Go through the entries below from the first line and output each one exactly, up to and including the line with "parentheses ( ).".

**RECORDS PROVIDED**
'''

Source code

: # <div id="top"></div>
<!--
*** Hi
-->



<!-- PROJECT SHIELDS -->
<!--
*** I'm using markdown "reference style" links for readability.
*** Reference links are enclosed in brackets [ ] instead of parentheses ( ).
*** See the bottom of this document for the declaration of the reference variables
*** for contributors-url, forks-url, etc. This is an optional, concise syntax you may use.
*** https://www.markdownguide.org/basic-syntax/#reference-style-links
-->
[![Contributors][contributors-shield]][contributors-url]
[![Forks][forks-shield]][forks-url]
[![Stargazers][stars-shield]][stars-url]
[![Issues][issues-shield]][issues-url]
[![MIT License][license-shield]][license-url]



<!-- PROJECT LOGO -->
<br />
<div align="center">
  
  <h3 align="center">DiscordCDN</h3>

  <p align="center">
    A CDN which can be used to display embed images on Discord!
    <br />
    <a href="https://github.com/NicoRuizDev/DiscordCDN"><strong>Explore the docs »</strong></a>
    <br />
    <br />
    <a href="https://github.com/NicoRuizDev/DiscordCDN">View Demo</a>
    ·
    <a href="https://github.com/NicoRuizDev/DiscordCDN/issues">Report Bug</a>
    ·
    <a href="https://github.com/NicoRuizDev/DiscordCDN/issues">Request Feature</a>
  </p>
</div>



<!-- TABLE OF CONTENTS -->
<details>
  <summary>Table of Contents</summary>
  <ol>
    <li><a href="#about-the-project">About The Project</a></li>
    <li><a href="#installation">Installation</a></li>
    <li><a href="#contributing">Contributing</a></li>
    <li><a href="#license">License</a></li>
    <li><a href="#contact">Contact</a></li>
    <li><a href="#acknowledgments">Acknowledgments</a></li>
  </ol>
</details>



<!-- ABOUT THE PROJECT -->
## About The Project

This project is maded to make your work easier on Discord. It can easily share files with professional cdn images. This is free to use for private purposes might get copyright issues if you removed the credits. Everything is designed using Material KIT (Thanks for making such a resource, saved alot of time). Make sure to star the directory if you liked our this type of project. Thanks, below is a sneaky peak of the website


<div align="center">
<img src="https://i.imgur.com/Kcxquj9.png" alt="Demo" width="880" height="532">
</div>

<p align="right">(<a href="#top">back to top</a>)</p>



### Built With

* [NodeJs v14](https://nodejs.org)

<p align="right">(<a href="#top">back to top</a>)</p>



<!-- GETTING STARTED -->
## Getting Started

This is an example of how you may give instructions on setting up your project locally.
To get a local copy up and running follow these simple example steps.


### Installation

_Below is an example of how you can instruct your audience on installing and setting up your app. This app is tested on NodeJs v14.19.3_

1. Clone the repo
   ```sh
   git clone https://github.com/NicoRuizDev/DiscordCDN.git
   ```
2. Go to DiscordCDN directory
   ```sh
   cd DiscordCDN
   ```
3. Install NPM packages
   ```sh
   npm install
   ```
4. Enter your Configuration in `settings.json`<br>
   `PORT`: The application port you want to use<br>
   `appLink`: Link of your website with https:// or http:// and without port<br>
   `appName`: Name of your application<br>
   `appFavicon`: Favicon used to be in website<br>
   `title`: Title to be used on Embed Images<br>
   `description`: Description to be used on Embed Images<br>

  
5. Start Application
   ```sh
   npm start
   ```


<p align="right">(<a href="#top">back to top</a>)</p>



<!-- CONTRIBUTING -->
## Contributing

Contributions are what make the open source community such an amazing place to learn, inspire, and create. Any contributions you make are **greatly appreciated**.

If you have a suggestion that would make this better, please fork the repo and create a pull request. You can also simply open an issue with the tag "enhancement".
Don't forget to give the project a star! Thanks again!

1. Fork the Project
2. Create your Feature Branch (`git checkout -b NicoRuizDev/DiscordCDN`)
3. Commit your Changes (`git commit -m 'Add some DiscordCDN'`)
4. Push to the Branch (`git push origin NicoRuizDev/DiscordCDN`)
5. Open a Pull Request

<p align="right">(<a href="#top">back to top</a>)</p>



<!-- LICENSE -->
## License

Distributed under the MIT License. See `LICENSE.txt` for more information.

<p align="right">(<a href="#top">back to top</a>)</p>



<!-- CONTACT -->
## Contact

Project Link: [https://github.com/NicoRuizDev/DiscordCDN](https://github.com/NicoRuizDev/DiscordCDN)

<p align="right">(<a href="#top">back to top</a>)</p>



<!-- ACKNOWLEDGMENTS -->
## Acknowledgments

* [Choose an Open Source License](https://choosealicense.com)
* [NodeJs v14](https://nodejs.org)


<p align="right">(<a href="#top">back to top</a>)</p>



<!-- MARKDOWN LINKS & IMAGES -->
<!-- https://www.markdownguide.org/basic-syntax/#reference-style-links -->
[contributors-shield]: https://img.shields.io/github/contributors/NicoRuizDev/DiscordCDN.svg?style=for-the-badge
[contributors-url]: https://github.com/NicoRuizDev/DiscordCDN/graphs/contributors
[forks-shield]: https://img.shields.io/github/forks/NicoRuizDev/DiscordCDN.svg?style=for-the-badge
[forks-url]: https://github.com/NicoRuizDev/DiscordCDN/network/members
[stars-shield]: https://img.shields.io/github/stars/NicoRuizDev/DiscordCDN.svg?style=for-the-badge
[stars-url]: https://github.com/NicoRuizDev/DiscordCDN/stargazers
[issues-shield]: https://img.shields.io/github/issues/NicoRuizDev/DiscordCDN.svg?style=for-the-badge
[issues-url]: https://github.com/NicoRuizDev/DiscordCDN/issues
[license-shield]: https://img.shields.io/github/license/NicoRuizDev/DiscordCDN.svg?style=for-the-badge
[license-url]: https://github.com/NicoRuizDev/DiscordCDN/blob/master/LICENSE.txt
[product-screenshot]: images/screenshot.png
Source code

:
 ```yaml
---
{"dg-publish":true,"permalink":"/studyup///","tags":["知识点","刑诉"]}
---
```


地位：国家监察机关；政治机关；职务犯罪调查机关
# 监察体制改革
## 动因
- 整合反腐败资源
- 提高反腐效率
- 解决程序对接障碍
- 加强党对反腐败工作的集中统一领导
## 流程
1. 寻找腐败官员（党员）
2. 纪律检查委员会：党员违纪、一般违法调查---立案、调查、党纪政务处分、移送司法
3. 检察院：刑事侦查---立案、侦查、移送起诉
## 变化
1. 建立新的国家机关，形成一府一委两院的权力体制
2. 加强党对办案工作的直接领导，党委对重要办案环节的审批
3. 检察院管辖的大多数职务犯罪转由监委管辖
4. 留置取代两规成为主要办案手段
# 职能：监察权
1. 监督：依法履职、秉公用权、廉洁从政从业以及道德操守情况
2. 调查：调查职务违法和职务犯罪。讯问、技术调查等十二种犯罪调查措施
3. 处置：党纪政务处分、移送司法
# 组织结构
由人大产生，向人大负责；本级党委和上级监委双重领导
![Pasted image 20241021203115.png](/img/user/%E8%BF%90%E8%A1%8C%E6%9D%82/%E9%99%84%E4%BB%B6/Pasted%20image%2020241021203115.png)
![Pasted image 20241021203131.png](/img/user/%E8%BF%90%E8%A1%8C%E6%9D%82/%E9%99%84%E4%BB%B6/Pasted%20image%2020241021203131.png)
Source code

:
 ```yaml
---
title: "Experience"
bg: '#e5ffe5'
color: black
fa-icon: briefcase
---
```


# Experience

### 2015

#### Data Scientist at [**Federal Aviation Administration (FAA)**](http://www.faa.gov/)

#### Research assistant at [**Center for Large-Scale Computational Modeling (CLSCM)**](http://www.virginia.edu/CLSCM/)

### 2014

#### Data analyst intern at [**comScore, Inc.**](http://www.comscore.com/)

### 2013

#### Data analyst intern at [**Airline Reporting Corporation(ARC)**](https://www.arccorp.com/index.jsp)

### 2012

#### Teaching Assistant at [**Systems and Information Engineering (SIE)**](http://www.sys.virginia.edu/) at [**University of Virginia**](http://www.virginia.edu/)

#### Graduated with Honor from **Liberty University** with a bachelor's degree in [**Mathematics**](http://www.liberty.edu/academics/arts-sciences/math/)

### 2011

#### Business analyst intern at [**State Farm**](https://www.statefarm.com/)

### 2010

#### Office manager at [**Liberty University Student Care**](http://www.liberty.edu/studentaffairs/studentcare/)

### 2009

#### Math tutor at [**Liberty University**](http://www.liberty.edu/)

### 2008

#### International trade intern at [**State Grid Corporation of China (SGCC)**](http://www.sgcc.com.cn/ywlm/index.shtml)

'''

**SOLUTION**
Source code

: # <div id="top"></div>
<!--
*** Hi
-->



<!-- PROJECT SHIELDS -->
<!--
*** I'm using markdown "reference style" links for readability.
*** Reference links are enclosed in brackets [ ] instead of parentheses ( ).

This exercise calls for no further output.